- _PROBLEM DESCRIPTION_
What is needed is a single figure: how many lines of the records below contain the word "thesis".

::::::

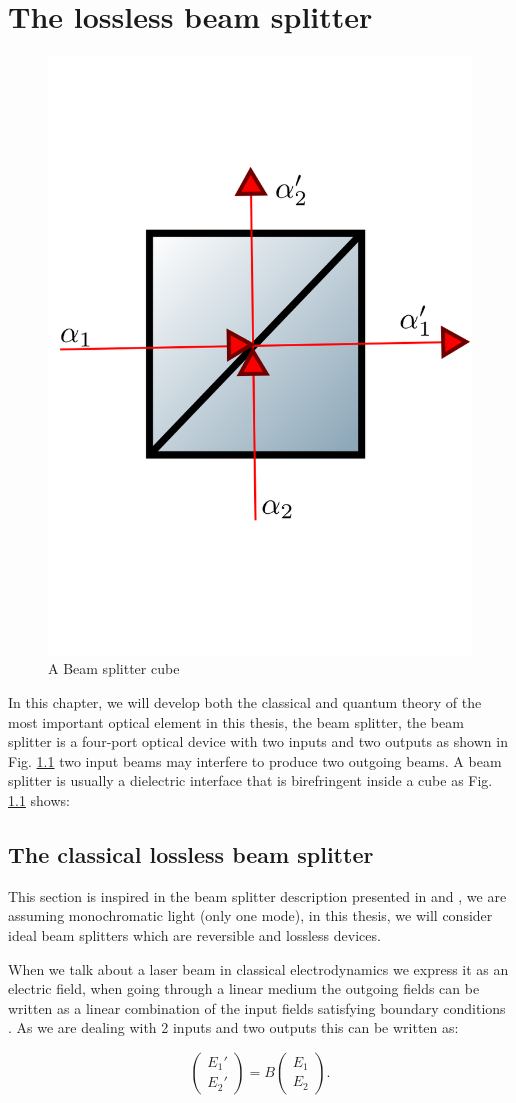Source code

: \documentclass{book}
\begin{document}
\chapter{The lossless beam splitter}

\begin{figure}[h!]
\centering
\includegraphics[width=5 cm,height=5 cm]{images/bS.png}
\caption{A Beam splitter cube}
\label{fig:BS}
\end{figure}

In this chapter, we will develop both the classical and quantum theory of the most important optical element in this thesis, the beam splitter, the beam splitter is a four-port optical device with two inputs and two outputs as shown in Fig. \ref{fig:BS} two input beams may interfere to produce two outgoing beams. A beam splitter is usually a dielectric interface that is birefringent inside a cube as Fig. \ref{fig:BS} shows:

\section{The  classical lossless beam splitter}
This section is inspired in the beam splitter description presented in \cite{ludon} and \cite{leonhardt}, we are assuming monochromatic light  (only one mode), in this thesis, we will consider ideal beam splitters which are reversible and lossless devices.


When we talk about a laser beam in classical electrodynamics we express it as an electric field, when going through a linear medium the outgoing fields can be written as a linear combination of the input fields satisfying boundary conditions \cite{jackson}. As we are dealing with 2 inputs and two outputs this can be written as:

\begin{equation}
\begin{pmatrix} E_{1}' \\ E_{2}' \end{pmatrix}=B\begin{pmatrix} E_{1} \\ E_{2} \end{pmatrix}.
\end{equation}
\end{document}
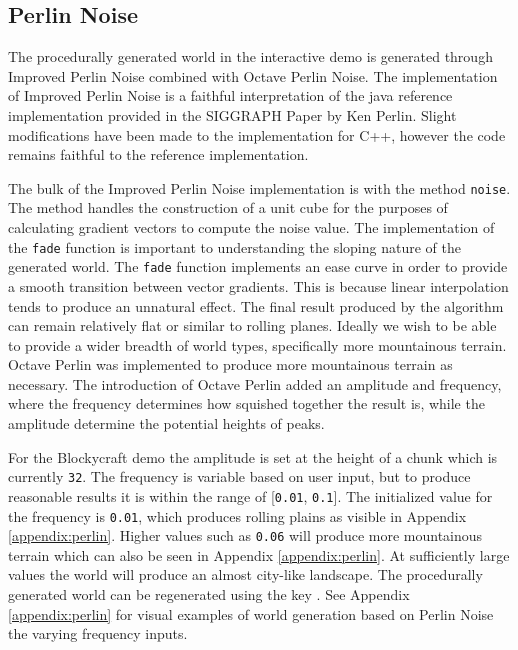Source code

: \documentclass[a4paper,11pt,titlepage]{scrartcl}
\newcommand{\Blockycraft}{Blockycraft}
\begin{document}
\subsection{Perlin Noise}
\label{section:perlin}
The procedurally generated world in the interactive demo is generated through Improved Perlin Noise combined with Octave Perlin Noise.  The implementation of Improved Perlin Noise is a faithful interpretation of the java reference implementation provided in the SIGGRAPH Paper by Ken Perlin.  Slight modifications have been made to the implementation for C++, however the code remains faithful to the reference implementation.

The bulk of the Improved Perlin Noise implementation is with the method \texttt{noise}.  The method handles the construction of a unit cube for the purposes of calculating gradient vectors to compute the noise value.  The implementation of the \texttt{fade} function is important to understanding the sloping nature of the generated world.  The \texttt{fade} function implements an ease curve in order to provide a smooth transition between vector gradients.  This is because linear interpolation tends to produce an unnatural effect. The final result produced by the algorithm can remain relatively flat or similar to rolling planes.  Ideally we wish to be able to provide a wider breadth of world types, specifically more mountainous terrain.  Octave Perlin was implemented to produce more mountainous terrain as necessary.  The introduction of Octave Perlin added an amplitude and frequency, where the frequency determines how squished together the result is, while the amplitude determine the potential heights of peaks.
    
For the \Blockycraft{} demo the amplitude is set at the height of a chunk which is currently \texttt{32}.  The frequency is variable based on user input, but to produce reasonable results it is within the range of [\texttt{0.01}, \texttt{0.1}].  The initialized value for the frequency is \texttt{0.01}, which produces rolling plains as visible in Appendix \ref{appendix:perlin}.  Higher values such as \texttt{0.06} will produce more mountainous terrain which can also be seen in Appendix \ref{appendix:perlin}.  At sufficiently large values the world will produce an almost city-like landscape.
\vskip 2.5mm\noindent
The procedurally generated world can be regenerated using the key .  See Appendix \ref{appendix:perlin} for visual examples of world generation based on Perlin Noise the varying frequency inputs.
    
\end{document}
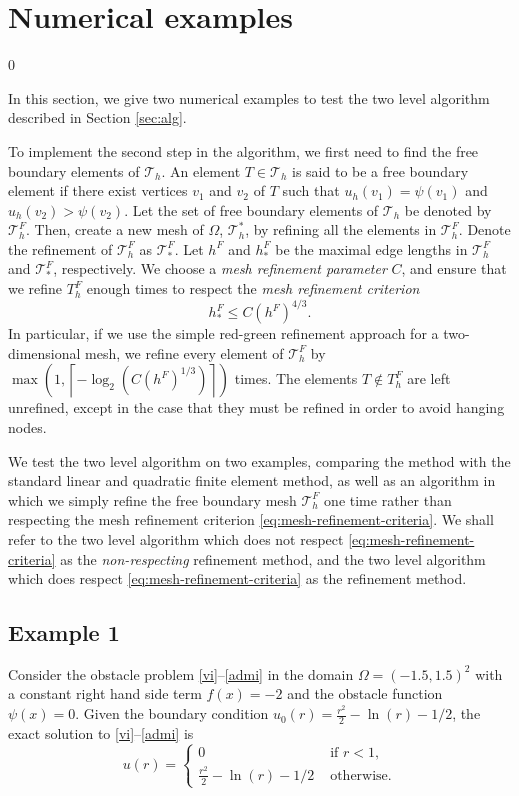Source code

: \documentclass[12pt]{article}
\begin{document}
\section{Numerical examples}\label{sec:num}
\setcounter{equation}0

In this section, we give two numerical examples to test the two level algorithm described in Section \ref{sec:alg}.

To implement the second step in the algorithm, we first need
to find the free boundary elements of $\mathcal{T}_h$.  An element $T\in
  \mathcal{T}_h$ is said to be a free boundary element if there exist vertices
  $v_1$ and $v_2$ of $T$ such that $u_h(v_1)=\psi(v_1)$ and
  $u_h(v_2)>\psi(v_2)$. Let the set of free boundary elements of
  $\mathcal{T}_h$ be denoted by $\mathcal{T}_h^F$. 
Then, create a new mesh of $\Omega$, $\mathcal{T}_h^*$, by refining all the
  elements in $\mathcal{T}_h^F$.  Denote the refinement of $\mathcal{T}_h^F$ as $\mathcal{T}_*^F$.
Let $h^F$ and $h_*^F$ be the maximal edge lengths in $\mathcal{T}_h^F$ and $\mathcal{T}_*^F$, respectively.   
We choose a \textit{mesh refinement parameter} $C$, and  ensure that we refine $T_h^F$ enough times to respect
the \textit{mesh refinement criterion}
  \begin{equation}
    \label{eq:mesh-refinement-criteria}
    h_*^F\le C \left(h^F\right)^{4/3}.
  \end{equation}
In particular, if we use the simple red-green refinement approach for
a two-dimensional mesh, we refine every element of $\mathcal{T}_h^F$ by $\max\left(1,\left\lceil
-\log_2\left(C \left(h^F\right)^{1/3}\right)\right\rceil\right)$ times. 
The elements $T \notin T_h^F$ are left unrefined, except in the case that they must be refined 
in order to avoid hanging nodes.   

We test the two level algorithm on two examples,
comparing the method with the standard linear and quadratic finite
element method, as well as an algorithm in which we simply
refine the free boundary mesh $\mathcal{T}_h^F$ one time rather than respecting
the mesh refinement criterion \eqref{eq:mesh-refinement-criteria}.  We
shall refer to the two level algorithm which does not respect
\eqref{eq:mesh-refinement-criteria} as the \textit{non-respecting}
refinement method, and the two level algorithm which does respect
\eqref{eq:mesh-refinement-criteria} as the refinement method. 

\subsection{Example 1}
Consider the obstacle problem \eqref{vi}--\eqref{admi} in the domain $\Omega=(-1.5,1.5)^2$ with 
a constant right hand side term $f(x)= -2$ and the obstacle function $\psi(x)=0$. Given the boundary
condition $u_0(r)=\frac{r^2}{2}-\ln(r)-1/2$, the exact solution to \eqref{vi}--\eqref{admi} is
\begin{equation*}
u(r)=  \begin{cases}
  0 &\text{ if } r<1,\\
  \frac{r^2}{2}-\ln(r)-1/2 & \text{ otherwise.}
\end{cases}
\end{equation*}
\end{document}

::::::

- _SOLVED EXERCISE_
2